It can be daunting to try to wrap one’s brain around every single possibility and scenario that could trip someone up – and trick someone into giving away information that affords a thief the opportunity to steal funds.

Below is a list that, while not necessarily “completely memorizable” – even if studied, can serve as a red flag for knowing when something is awry.

It can serve as warning to be wary of the many and various paths that crooks can take to defraud legitimate people conducting real estate transactions.

  • Exercise extreme caution when weighing any request to change wire instructions. Encourage all parties to do the same.
  • Be wary of any email, phone call or other communication that involves threats, high pressure language (e.g. markings, assertions, or language designating the transaction request as “Urgent,” “Secret,” or “Confidential,”) or warns of “dire consequences” if immediate action isn’t taken.
  • Be wary of emails with missing or unusual subject lines.
  • Be wary of any request to change wiring instructions, especially any last-minute requests.
  • Be wary of emails that include poor spelling or grammar, are overly formal or that are written in a style uncharacteristic of the purported sender. Also, beware of emails that misuse industry terminology, for instance, references to the “HUD” instead of the “Closing Disclosure”.
  • Be wary of any unexpected emails or requests, including internal requests purportedly from executives or others.
  • Be wary of emails sent at odd hours.
  • Be wary of any communication seeking to confirm information the purported sender should already have.
  • Beware of sudden changes in business practices. For example, if a current business contact suddenly asks to be contacted via a personal email address, it’s best to verify the legitimacy of the request via other channels.
  • Review monthly escrow statements from the Receiving Bank (the one holding the agent’s escrow account) as soon as available to verify that all expected funds have actually been received.
  • Have a written agreement in place with the Receiving Bank (the agent’s bank which holds the escrow account and receives the agent’s payment order) that the Receiving Bank will match all names, addresses, account numbers, routing number and beneficiary bank name on the payment order with where and to whom the funds are actually sent. Or put instructions on the payment order for the Receiving Bank to verify authorization by matching all of this information.
  • Emailed transaction instructions directing wire transfers to a foreign bank account that has been documented in customer complaints as the destination of fraudulent transactions.
  • Emailed transaction instructions directing payment to a beneficiary with which the customer has no payment history or documented business relationship, and the payment is in an amount similar to or in excess of payments sent to beneficiaries whom the customer has historically paid.
  • Emailed transaction instructions delivered in a way that would give the financial institution limited time or opportunity to confirm the authenticity of the requested transaction.
  • Emailed transaction instructions originating from a customer’s employee who is a newly authorized person on the account or is an authorized person who has not previously sent wire transfer instructions.
  • A customer’s employee or representative emailing financial institution transaction instructions on behalf of the customer that are based exclusively on email communications originating from executives, attorneys, or their designees when the customer’s employee or representative indicates he/she has been unable to verify the transactions with such executives, attorneys, or designees.
  • A customer emailing transaction requests for additional payments immediately following a successful payment to an account not previously used by the customer to pay its suppliers/vendors.
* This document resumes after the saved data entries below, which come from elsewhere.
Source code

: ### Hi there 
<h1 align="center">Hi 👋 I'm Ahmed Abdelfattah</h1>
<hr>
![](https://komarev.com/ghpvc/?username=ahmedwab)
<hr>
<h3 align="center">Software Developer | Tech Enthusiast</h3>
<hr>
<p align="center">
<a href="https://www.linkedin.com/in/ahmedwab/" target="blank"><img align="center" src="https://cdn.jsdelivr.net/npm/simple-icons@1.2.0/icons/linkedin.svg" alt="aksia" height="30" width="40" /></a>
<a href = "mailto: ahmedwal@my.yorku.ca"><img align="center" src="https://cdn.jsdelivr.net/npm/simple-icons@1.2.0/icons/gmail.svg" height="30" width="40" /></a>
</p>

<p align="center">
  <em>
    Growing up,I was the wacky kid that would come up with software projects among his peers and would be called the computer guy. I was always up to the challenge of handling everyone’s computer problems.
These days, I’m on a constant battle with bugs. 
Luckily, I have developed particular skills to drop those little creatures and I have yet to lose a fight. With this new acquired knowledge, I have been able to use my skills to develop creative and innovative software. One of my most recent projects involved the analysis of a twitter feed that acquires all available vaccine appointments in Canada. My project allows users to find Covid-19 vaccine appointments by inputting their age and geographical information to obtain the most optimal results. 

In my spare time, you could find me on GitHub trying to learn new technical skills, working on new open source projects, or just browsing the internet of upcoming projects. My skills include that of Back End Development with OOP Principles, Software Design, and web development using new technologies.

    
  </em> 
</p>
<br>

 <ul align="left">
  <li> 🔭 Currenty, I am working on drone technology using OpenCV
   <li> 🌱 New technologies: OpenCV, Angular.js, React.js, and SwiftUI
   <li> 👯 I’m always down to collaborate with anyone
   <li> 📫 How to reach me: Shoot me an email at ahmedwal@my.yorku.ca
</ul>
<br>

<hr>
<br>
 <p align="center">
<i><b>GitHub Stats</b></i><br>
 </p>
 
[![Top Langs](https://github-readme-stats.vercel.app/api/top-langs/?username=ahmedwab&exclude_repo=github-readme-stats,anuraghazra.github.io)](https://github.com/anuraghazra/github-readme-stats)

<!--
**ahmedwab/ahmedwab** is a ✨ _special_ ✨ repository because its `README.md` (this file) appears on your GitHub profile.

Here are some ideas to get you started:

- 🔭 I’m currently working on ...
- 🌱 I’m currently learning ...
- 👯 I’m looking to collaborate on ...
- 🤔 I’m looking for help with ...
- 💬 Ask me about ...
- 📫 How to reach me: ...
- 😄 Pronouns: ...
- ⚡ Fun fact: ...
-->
Such behavior may be consistent with a criminal attempting to issue additional unauthorized payments upon learning that a fraudulent payment was successful.

Review and revisit this list of tips when handling suspicious wire requests, before the exchange of funds takes place.

  • Verify all wire instructions with an alternate method of communication.
  • Check emails to ensure the sender’s address has not been altered. Fraudsters typically use email addresses that closely resemble a seller’s (or any party’s) actual email address.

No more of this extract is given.